Attrition Predictor

ℹ️ Only desktop version - not adapted for small screens.

Overview

Purpose

This machine-learning-based application predicts early employee attrition within the first 30, 60, or 90 days after a new project assignment.

Think of the app as a proof-of-concept. It shows how attrition could be predicted, but you’ll want to feed it with your actual workforce data to make the predictions useful.

Industry Context

The app is designed for a large outsourcing contact center, where each client (also referred to as a project) is supported by a group of dedicated support employees (agents).
Attrition (sometimes called “early churn”) is any case where an agent voluntarily leaves a staffing assignment or the company.
Attrition covers both new hires and agents reassigned internally from another project.

⚠️ Responsible use

This model is designed for workforce-planning; for example, deciding whether to slightly over-staff a new project or to allocate extra onboarding support.
It should not be used as an automated “hire / no-hire” filter for individual candidates.

Training Dataset

ℹ️ Data Disclaimer

Data used for this app version is generated for demonstration purposes. Although it simulates reality fairly well, it does not refer to any particular company.

Features

Feature	Description	Type	Values
`gender`	Employee’s gender.	numerical	female: `0` male: `1`
`fte`	Full-time equivalent grouped by categories. (full-timers vs. part-timers).	ordinal	< 0.9 fte: `1` 0.9 fte: `2` 1 fte: `3`
`language`	Primary language skill	categorical	list of languages
`country`	Country of employee’s residence.	categorical	list of countries
`employment_days`	Number of days since the first day at the company	numerical	continuous: integer
`project_date`	Date the last project was assigned to the employee.	date → numerical	`month_sin` `month_cos` `quart_sin` `quart_cos`
`new_employee`	“New” if hired fewer than 10 days ago.	boolean	`0` / `1`
`industry`	Client’s industry.	categorical	E-commerce: `ecommerce` Consumer Electronics: `manufacturer` Video Gaming: `gaming` Mobile Gaming: `mob_gaming`
`size`	Project size by number of agents	ordinal	XS (<10 agents): `1` S (10–20 agents): `2` M (20–30 agents): `3` L (30–60 agents): `4` XL (60–120 agents): `5` XXL (>120 agents): `6`
`channels`	Number of support channels (grouped).	ordinal	single channel: `1` two channels: `2` multi-channel: `3`
`phone`	Phone-line among support channel	boolean	`0` / `1`

Descriptive analysis

Time series analysis

Attrition over time

Monthly attrition seasonality

Quarterly attrition seasonality

Attrition by country

Top 3 countries attrition distribution (days)

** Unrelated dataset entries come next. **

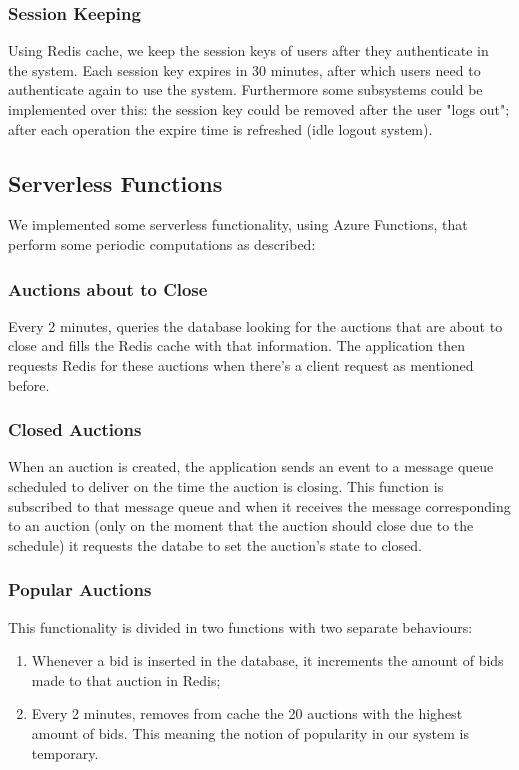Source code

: \documentclass[runningheads]{llncs}
\begin{document}
\subsubsection{Session Keeping}

Using Redis cache, we keep the session keys of users after they authenticate in the system. Each session key expires in 30 minutes, after which users need to authenticate again to use the system. Furthermore some subsystems could be implemented over this: the session key could be removed after the user "logs out"; after each operation the expire time is refreshed (idle logout system).

\subsection{Serverless Functions}

We implemented some serverless functionality, using Azure Functions,  that perform some periodic computations as described: 

\subsubsection{Auctions about to Close}

Every 2 minutes, queries the database looking for the auctions that are about to close and fills the Redis cache with that information. The application then requests Redis for these auctions when there's a client request as mentioned before.

\subsubsection{Closed Auctions}

When an auction is created, the application sends an event to a message queue scheduled to deliver on the time the auction is closing. This function is subscribed to that message queue and when it receives the message corresponding to an auction (only on the moment that the auction should close due to the schedule) it requests the databe to set the auction's state to closed.

\subsubsection{Popular Auctions}

This functionality is divided in two functions with two separate behaviours:
\begin{enumerate}
    \item Whenever a bid is inserted in the database, it increments the amount of bids made to that auction in Redis;
    \item Every 2 minutes, removes from cache the 20 auctions with the highest amount of bids. This meaning the notion of popularity in our system is temporary.
\end{enumerate}
\end{document}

Top 3 languages attrition distribution (days)

Attrition per FTE category (full-timer vs. part-timer)

Attrition by industry

Attrition by project size (in number of agents)

Top 15 features by importance

Labels

30-days attrition: Employee left voluntarily within 30 days after last project assignment.
60-days attrition: Employee left within 60 days after last project (includes 30-day attrition).
90-days attrition: Employee left within 90 days (includes both 30- and 60-day attrition).

Machine Learning Model

After trying different linear and non-linear classifiers, chosen algorithm is random forest with 1000 n-estimators (trees) and unlimited leaves. Because of the highly imbalanced data (attrition / non-attrition labels are split as 10% / 90%) SMOTE-ENN (combination of SMOTE and Edited Nearest Neighbours) method was applied to training data set.

The target performance parameter was to achieve best recall: ability of the model to recognize attrition among actual attrition cases. At the same time, precision was sacrificed. It means that the model should prioritise recall — catching most true attrition events — even at the cost of additional false alarms.

Model Performance

Metric	30-days	60-days	90-days
Accuracy	0.970	0.938	0.900
Precision	0.683	0.657	0.618
Recall	0.915	0.870	0.831
F1-score	0.783	0.749	0.708
AUC	0.944	0.908	0.872

Confusion Matrices

30-days attrition

60-days attrition

90-days attrition

Tech Details

App Architecture

Tech Stack

🐍 Python 3.10
🧪 Flask 2.2.2
🤖 Scikit Learn 1.1.2
🔣 NumPy 1.23

Versions

v1.0.0 (01 Dec 2012)